══ EXTRACTED INFORMATION ══

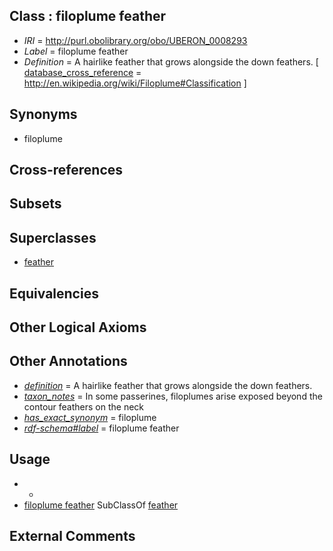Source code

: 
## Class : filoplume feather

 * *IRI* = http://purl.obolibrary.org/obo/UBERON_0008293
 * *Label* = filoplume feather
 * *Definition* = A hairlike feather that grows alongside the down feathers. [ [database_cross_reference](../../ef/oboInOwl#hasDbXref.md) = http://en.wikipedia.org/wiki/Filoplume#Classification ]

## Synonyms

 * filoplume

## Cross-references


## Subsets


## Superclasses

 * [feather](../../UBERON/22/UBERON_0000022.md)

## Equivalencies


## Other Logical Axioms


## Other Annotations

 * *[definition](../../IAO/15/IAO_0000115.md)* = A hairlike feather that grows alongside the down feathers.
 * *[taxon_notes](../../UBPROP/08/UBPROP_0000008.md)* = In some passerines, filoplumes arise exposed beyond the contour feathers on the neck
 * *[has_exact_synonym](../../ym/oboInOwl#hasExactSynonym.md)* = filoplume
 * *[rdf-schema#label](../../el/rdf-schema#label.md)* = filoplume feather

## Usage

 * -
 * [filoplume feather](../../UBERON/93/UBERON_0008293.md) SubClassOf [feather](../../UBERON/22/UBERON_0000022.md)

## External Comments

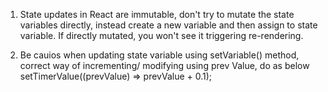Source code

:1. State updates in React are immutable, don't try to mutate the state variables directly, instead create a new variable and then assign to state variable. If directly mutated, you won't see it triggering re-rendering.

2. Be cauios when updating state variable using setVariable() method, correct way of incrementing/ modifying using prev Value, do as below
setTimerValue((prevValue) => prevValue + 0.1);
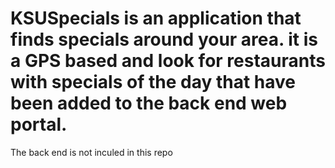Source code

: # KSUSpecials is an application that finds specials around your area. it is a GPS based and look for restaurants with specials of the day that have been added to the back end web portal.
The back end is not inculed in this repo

═══

Show me all lines in the records that contain "variable".

EXERCISE RESULT:
:1. State updates in React are immutable, don't try to mutate the state variables directly, instead create a new variable and then assign to state variable. If directly mutated, you won't see it triggering re-rendering.
2. Be cauios when updating state variable using setVariable() method, correct way of incrementing/ modifying using prev Value, do as below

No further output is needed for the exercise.